To get rid of the allergy, you must first figure out what's causing the condition, which might be difficult. Blood tests are available, although they are not generally regarded as trustworthy. Intradermal skin testing instead aids in the diagnosis of atopy. The shaved skin of the anesthetized dog is injected with suspected allergens. Positive reactions grow bloated, red, and raised in five to 15 minutes, whereas negative reactions go away.

Dogs can be allergic to a single or numerous allergens, but even if you know your dog is allergic to home dust, it's practically difficult to avoid exposure since the fur collects and traps allergens in the surroundings.
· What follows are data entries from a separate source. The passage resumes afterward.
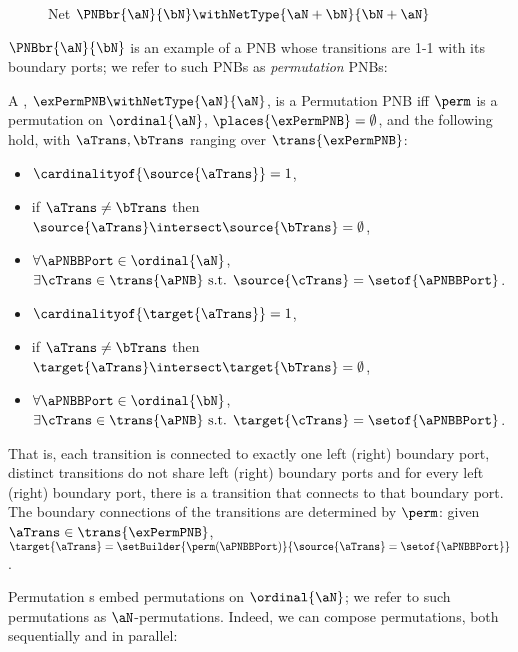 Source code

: \begin{figure}[ht]
    \centering
    \drawBraid[\aN][\bN][\bN][\aN]
\caption{Net $\PNBbr{\aN}{\bN} \withNetType{\aN + \bN}{\bN + \aN}$}
\label{fig:netBr}
\end{figure}

$\PNBbr{\aN}{\bN}$ is an example of a PNB whose transitions are 1-1 with its
boundary ports; we refer to such PNBs as \emph{permutation} PNBs:

\begin{definition}
    A \PNB, $\exPermPNB \withNetType{\aN}{\aN}$, is a Permutation PNB iff
    $\perm$ is a permutation on $\ordinal{\aN}$, $\places{\exPermPNB} =
    \emptyset$, and the following hold, with $\aTrans,\bTrans$
    ranging over $\trans{\exPermPNB}$:
    \begin{multicols}{2}
    \begin{itemize}
        \item $\cardinalityof{\source{\aTrans}} = 1$,
        \item if $\aTrans \neq \bTrans$ then $\source{\aTrans} \intersect
            \source{\bTrans} = \emptyset$,
        \item $\forall \aPNBBPort \in \ordinal{\aN}$, $\exists
            \cTrans \in \trans{\aPNB} \text{ s.t. }
            \source{\cTrans} = \setof{\aPNBBPort}$.
        \item $\cardinalityof{\target{\aTrans}} = 1$,
        \item if $\aTrans \neq \bTrans$ then $\target{\aTrans}
            \intersect \target{\bTrans} = \emptyset$,
        \item $\forall \aPNBBPort \in \ordinal{\bN}$, $\exists
            \cTrans \in \trans{\aPNB} \text{ s.t. }
            \target{\cTrans} = \setof{\aPNBBPort}$.
    \end{itemize}
    \end{multicols}
    That is, each transition is connected to exactly one left (right) boundary
    port, distinct transitions do not share left (right) boundary ports and for
    every left (right) boundary port, there is a transition that connects to
    that boundary port. The boundary connections of the transitions are
    determined by $\perm$: given $\aTrans \in \trans{\exPermPNB}$,
    $\target{\aTrans} = \setBuilder{\perm(\aPNBBPort)}{\source{\aTrans} =
    \setof{\aPNBBPort}}$.
\end{definition}

Permutation \PNB{}s embed permutations on $\ordinal{\aN}$; we refer to such
permutations as $\aN$-permutations. Indeed, we can compose permutations, both
sequentially and in parallel:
It is essential to visit the veterinarian at the first indication of irritation, as dogs with atopy and allergies are prone to highly unpleasant illnesses that require treatment. Your veterinarian may do a cytology to determine the kind of infection and the proper therapy and anti-itch medicines. They will work with you to develop a strategy for your pet that will either treat the underlying cause with immunotherapy or manage the itch and infections.
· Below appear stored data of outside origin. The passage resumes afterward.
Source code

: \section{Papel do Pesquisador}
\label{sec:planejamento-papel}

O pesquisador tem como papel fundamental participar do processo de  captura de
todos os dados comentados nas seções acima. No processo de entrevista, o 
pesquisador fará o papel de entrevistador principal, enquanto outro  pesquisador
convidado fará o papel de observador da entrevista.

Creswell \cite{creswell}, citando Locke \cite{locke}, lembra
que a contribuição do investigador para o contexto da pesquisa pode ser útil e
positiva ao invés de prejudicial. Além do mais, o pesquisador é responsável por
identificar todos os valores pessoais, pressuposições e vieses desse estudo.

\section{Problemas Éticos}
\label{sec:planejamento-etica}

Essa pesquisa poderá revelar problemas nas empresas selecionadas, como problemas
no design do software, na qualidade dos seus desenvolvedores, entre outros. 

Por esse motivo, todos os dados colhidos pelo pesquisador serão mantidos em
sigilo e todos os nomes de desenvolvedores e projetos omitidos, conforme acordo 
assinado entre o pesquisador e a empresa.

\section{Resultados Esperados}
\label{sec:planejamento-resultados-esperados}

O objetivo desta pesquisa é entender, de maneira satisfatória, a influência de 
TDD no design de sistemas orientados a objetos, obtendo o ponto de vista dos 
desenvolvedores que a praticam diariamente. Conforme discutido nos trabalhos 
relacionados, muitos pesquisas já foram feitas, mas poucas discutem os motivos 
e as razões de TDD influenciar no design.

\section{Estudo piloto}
Certain dogs may benefit from hyposensitization, also known as immunotherapy. The procedure involves progressively building the dog's resistance to allergies by exposing him to increasing levels of the chemicals. This is frequently done in conjunction with a board-certified veterinary dermatologist. After skin testing reveal the allergens, the dog is given allergy injections with trace levels of the allergens in the hopes of building resistance to them and reducing the dog's sensitivity and symptoms. Because takes time to work, allergy injections are routinely given for at least a year. Injections may be necessary for the rest of your life.
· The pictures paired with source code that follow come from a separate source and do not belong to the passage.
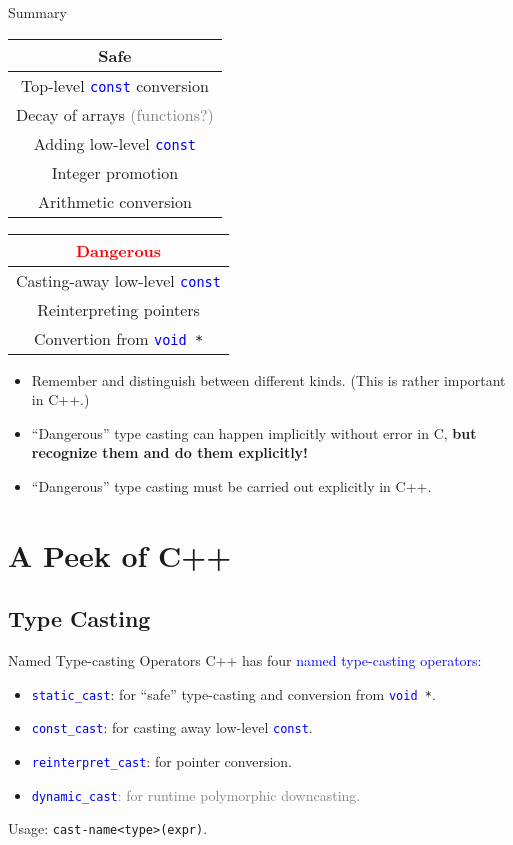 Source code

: \documentclass[handout]{beamer}
\newcommand{\red}[1]{\textcolor{red}{#1}}
\newcommand{\blue}[1]{\textcolor{blue}{#1}}
\newcommand{\gray}[1]{\textcolor{gray}{#1}}
\newcommand{\ttt}[1]{\texttt{#1}}
\newcommand{\bluett}[1]{\blue{\ttt{#1}}}
\theoremstyle{definition}
\begin{document}
\begin{frame}{Summary}
    \begin{center}
        \begin{tabular}{|c|}
            \hline
            Safe\\
            \hline
            Top-level \bluett{const} conversion\\
            Decay of arrays \gray{(functions?)}\\
            Adding low-level \bluett{const}\\
            Integer promotion\\
            Arithmetic conversion\\
            \hline
        \end{tabular}
        \begin{tabular}{|c|}
            \hline
            \red{Dangerous}\\
            \hline
            Casting-away low-level \bluett{const}\\
            Reinterpreting pointers\\
            Convertion from \bluett{void }\ttt{*}\\
            \hline
        \end{tabular}
    \end{center}
    \begin{itemize}
        \item Remember and distinguish between different kinds. (This is rather important in C++.)
        \item ``Dangerous'' type casting can happen implicitly without error in C, \textbf{but recognize them and do them explicitly!}
        \item ``Dangerous'' type casting must be carried out explicitly in C++.
    \end{itemize}
\end{frame}

\section{A Peek of C++}

\subsection{Type Casting}

\begin{frame}{Named Type-casting Operators}
    C++ has four \blue{named type-casting operators}:
    \begin{itemize}
        \item \bluett{static\_cast}: for ``safe'' type-casting and conversion from \bluett{void }\ttt{*}.
        \item \bluett{const\_cast}: for casting away low-level \bluett{const}.
        \item \bluett{reinterpret\_cast}: for pointer conversion.
        \item \gray{\bluett{dynamic\_cast}: for runtime polymorphic downcasting.}
    \end{itemize}
    \pause
    Usage: \ttt{cast-name<type>(expr)}.
\end{frame}
\end{document}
Even if reducing exposure is impractical, several therapies may help reduce your dog's discomfort. Some dogs benefit from antihistamines recommended by their veterinarians, and cortisone-containing medicines can help alleviate itching.

Managing Atopy in Dogs

Working with your veterinarian to eliminate your pet's exposure to environmental allergens at home can also be beneficial, but working with your veterinarian is the most critical step. With dogs that are primarily indoor/outdoor pets, completely avoiding exposure to environmental allergens is impossible. After all, a homeowner cannot vacuum or filter the air. Indoor exposure may be reduced, and hygiene is essential. Try the following approaches to get started:

  • Reservoirs that attract and capture allergenic substances should be reduced or eliminated. Trade rough surfaces like and upholstery for linoleum or wooden floors and smooth fabrics that are easier to keep clean.
  • Water filters on a vacuum help scrub particles from the air. Avoid sweeping, which tends to float allergens rather than capture them.
  • High-Efficiency Particulate Air (HEPA) filter systems can be helpful, too.
  • Some dogs benefit from dietary supplements of the essential fatty acids that help promote healthy skin and fur. The proper combination of these compounds appears to reduce the inflammatory skin response that results from atopy. Omega 3 fatty acids are very important to skin health and also have anti-itching properties. Because they're derived from fish oil, pets often relish them like a . Ask your veterinarian if they recommend this for your pet.
  • Regular rinsing reduces a pet's exposure and their scratching. A colloidal (oatmeal) shampoo will naturally soothe itchy skin, but will not take away the itch or infection if present.
  • Rinse off your dog's feet or wipe them with hypoallergenic baby wipes between trips outside to reduce paw pad exposure to grass and outdoor allergens.

Reducing your dog's exposure to environmental allergens at home can help, but more often than not, your pet will require assistance and a plan devised by your veterinarian to help manage the itch.

Although it may be hard to completely eliminate all allergies, merely minimizing the amount of exposure can help a dog's symptoms. In other words, getting rid of fleas by using a veterinary-recommended flea control product may help a dog cope better with home dust exposure.